• Task instructions: Say the number of lines holding the word "szablonem" in the data, and leave out everything else.

• Source material:
┄┄┄┄┄┄┄┄┄┄┄┄┄┄┄┄┄┄┄┄
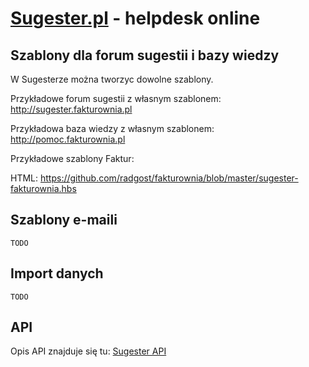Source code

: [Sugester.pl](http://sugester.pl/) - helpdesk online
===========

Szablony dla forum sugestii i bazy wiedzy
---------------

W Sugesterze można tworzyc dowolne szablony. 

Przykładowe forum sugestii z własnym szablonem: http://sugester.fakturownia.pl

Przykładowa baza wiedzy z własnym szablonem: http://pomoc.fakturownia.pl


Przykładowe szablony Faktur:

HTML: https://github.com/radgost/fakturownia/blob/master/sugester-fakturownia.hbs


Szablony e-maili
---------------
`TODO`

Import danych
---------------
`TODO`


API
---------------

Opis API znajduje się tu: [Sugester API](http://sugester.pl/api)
┄┄┄┄┄┄┄┄┄┄┄┄┄┄┄┄┄┄┄┄
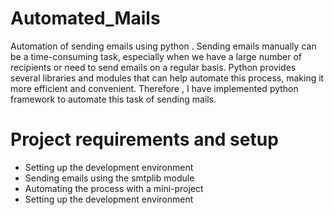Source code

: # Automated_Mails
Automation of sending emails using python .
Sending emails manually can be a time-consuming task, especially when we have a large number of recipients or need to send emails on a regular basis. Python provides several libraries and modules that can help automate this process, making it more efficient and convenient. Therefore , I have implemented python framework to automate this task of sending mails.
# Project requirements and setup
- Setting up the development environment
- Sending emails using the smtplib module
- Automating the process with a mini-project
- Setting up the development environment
┄┄┄┄┄┄┄┄┄┄┄┄┄┄┄┄┄┄┄┄
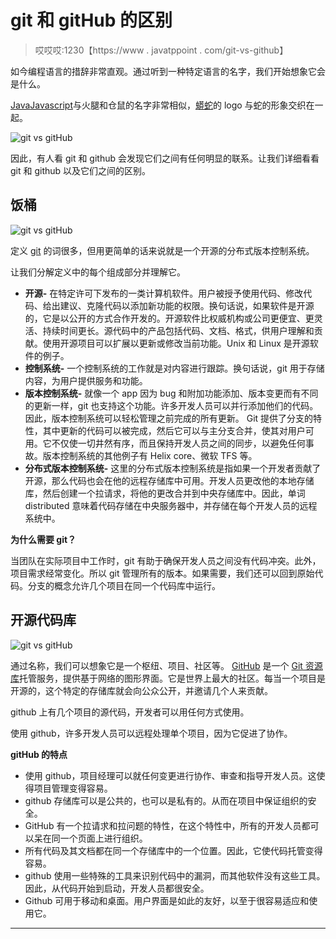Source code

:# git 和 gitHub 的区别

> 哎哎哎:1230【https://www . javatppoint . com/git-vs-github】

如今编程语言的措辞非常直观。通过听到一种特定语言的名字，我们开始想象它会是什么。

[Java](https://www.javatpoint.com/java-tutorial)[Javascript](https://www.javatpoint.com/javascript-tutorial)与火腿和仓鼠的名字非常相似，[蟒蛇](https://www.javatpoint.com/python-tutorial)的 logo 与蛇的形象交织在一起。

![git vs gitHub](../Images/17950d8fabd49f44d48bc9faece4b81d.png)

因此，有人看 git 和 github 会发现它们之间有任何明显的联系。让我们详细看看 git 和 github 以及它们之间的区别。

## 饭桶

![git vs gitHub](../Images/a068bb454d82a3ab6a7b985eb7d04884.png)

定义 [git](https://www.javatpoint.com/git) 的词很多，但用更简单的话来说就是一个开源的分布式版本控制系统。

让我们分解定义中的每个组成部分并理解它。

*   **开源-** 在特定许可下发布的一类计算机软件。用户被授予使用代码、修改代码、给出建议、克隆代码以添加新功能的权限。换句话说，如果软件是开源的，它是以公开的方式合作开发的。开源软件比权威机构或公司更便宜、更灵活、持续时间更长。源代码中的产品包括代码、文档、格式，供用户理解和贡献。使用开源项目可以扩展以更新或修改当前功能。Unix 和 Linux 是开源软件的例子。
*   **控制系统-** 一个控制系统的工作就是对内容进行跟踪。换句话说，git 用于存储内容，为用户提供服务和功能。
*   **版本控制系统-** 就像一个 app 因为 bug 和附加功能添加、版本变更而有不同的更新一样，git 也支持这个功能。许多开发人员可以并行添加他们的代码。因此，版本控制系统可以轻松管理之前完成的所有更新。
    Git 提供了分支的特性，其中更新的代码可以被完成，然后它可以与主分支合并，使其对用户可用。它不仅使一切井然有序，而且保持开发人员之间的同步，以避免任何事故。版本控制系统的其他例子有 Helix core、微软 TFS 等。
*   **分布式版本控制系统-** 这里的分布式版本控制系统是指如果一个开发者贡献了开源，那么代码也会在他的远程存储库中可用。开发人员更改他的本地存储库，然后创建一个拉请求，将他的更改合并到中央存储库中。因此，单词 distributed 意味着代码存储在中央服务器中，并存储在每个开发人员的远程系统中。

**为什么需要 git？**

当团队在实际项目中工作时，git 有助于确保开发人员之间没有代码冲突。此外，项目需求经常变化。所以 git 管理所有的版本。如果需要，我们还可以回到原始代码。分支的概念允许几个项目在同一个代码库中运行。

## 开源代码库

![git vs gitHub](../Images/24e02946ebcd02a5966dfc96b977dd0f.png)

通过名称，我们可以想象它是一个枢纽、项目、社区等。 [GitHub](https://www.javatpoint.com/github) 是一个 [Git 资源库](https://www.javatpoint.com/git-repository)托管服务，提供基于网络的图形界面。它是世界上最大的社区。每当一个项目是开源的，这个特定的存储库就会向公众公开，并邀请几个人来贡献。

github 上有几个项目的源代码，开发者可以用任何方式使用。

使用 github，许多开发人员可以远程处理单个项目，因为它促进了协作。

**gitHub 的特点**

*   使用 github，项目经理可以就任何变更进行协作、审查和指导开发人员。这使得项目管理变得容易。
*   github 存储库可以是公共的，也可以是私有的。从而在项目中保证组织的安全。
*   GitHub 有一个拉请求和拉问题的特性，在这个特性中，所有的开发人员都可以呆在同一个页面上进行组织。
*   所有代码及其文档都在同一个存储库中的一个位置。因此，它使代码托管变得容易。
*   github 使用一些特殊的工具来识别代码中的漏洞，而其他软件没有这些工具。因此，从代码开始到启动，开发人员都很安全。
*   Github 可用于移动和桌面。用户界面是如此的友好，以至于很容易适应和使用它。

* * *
┄┄┄┄┄┄┄┄┄┄┄┄┄┄┄┄┄┄┄┄
• Task answer: 2